Kahlan fand, dass Caras blaue Augen ein wenig feuchter aussahen als sonst. »Geht es Euch gut, Cara?«
Cara runzelte die Stirn. »Was wollt Ihr damit sagen?«
»Ach, nichts«, erwiderte Kahlan.
»General Meiffert hat uns die sechs schnellsten Pferde besorgt, die er auftreiben konnte.« Die Aussicht ließ Cara freudig strahlen. »Wir werden frische Tiere mitführen und sehr schnell vorankommen. All unsere Vorräte sind aufgeladen.
Wenn wir jetzt sofort aufbrechen, sollten wir dem Winter knapp entgehen können. Wir haben die Karte, daher können wir uns von den Marschrouten, die die Ordenstruppen benutzen, und den am dichtesten besiedelten Gebieten fern halten. Dort unten gibt es gute Straßen, und das Gelände ist nicht schwierig.

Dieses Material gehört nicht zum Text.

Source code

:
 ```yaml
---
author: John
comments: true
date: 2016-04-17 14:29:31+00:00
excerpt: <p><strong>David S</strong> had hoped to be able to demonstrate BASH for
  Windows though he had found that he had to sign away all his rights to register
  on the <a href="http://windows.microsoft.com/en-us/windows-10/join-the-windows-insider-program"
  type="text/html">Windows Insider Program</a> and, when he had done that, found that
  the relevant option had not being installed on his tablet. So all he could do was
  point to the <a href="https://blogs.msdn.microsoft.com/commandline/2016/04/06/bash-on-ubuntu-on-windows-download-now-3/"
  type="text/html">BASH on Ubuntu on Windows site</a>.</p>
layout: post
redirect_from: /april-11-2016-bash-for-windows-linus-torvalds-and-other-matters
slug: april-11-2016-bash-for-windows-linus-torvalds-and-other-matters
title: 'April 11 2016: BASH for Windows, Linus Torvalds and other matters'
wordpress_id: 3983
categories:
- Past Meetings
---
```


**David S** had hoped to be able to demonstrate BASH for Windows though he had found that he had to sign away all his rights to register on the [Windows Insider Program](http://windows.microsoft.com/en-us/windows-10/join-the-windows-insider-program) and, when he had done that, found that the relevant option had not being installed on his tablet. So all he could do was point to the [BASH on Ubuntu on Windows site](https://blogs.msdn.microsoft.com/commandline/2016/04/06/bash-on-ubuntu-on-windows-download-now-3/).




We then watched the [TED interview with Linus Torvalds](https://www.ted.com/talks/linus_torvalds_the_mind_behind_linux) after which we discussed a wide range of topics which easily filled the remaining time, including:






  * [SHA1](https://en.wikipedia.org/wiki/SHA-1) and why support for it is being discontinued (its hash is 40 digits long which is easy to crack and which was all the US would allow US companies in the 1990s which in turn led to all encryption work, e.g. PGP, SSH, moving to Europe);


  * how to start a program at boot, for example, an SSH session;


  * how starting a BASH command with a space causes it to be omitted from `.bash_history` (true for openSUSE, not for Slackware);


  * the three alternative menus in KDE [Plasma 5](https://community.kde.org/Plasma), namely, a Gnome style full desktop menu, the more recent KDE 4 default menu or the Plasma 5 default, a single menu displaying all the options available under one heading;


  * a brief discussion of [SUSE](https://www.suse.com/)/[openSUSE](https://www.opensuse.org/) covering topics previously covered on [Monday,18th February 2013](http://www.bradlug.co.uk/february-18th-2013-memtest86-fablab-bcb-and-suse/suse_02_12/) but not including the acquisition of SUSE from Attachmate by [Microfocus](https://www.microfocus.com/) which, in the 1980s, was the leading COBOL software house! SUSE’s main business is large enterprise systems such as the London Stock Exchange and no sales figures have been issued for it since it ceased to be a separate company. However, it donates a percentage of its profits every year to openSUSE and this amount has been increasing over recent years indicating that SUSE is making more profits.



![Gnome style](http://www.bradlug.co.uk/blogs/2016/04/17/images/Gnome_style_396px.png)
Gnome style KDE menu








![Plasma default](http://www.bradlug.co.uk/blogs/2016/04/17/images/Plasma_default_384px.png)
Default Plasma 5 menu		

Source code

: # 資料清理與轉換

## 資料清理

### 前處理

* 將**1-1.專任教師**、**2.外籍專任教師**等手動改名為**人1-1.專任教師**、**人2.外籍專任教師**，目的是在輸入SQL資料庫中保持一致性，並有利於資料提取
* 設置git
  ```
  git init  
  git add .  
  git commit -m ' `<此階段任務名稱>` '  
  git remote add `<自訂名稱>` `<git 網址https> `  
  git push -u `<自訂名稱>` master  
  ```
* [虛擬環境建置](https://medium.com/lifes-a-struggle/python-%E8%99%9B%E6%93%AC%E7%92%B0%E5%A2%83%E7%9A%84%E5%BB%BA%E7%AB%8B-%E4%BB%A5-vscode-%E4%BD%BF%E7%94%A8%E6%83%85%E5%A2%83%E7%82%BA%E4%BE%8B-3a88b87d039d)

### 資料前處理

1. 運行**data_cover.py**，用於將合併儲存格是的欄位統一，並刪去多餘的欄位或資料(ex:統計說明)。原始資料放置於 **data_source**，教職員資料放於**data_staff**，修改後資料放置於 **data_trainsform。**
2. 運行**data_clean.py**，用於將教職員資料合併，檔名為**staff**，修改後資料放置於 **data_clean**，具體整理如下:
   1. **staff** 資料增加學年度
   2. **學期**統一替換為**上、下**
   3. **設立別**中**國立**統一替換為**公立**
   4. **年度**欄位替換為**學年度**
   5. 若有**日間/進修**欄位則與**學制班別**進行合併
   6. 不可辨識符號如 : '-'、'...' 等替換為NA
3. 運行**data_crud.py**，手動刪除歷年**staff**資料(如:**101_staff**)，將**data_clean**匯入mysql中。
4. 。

Wenn wir scharf reiten, können wir es meiner Meinung nach in wenigen Wochen schaffen. Längstenfalls in einem Monat.«
Zedds Gesicht legte sich besorgt in Falten. »Aber der Orden kontrolliert weite Teile der südlichen Midlands. Das ist jetzt gefährliches Gebiet.«
»Ich weiß einen besseren Weg.« Cara ließ ein listiges Lächeln sehen. »Wir werden dort entlangreiten, wo ich das Gelände kenne – durch D’Hara. Wir werden von hier aus nach Osten aufbrechen, das Gebirge überqueren und anschließend in südlicher Richtung quer durch D’Hara reiten – durch größtenteils völlig offenes Gelände, wo wir schnell vorankommen –, dann durch die Azrith-Ebene, um schließlich weit unten im Süden dem Lauf des Kern zu folgen. Sobald das Flusstal das Gebirge verlässt, biegen wir nach Südosten ab, in das Herz der Alten Welt.«
Nickend bekundete Zedd sein Einverständnis mit dem Plan. Kahlan legte liebevoll ihre Finger um den dürren Arm des alten Zauberers.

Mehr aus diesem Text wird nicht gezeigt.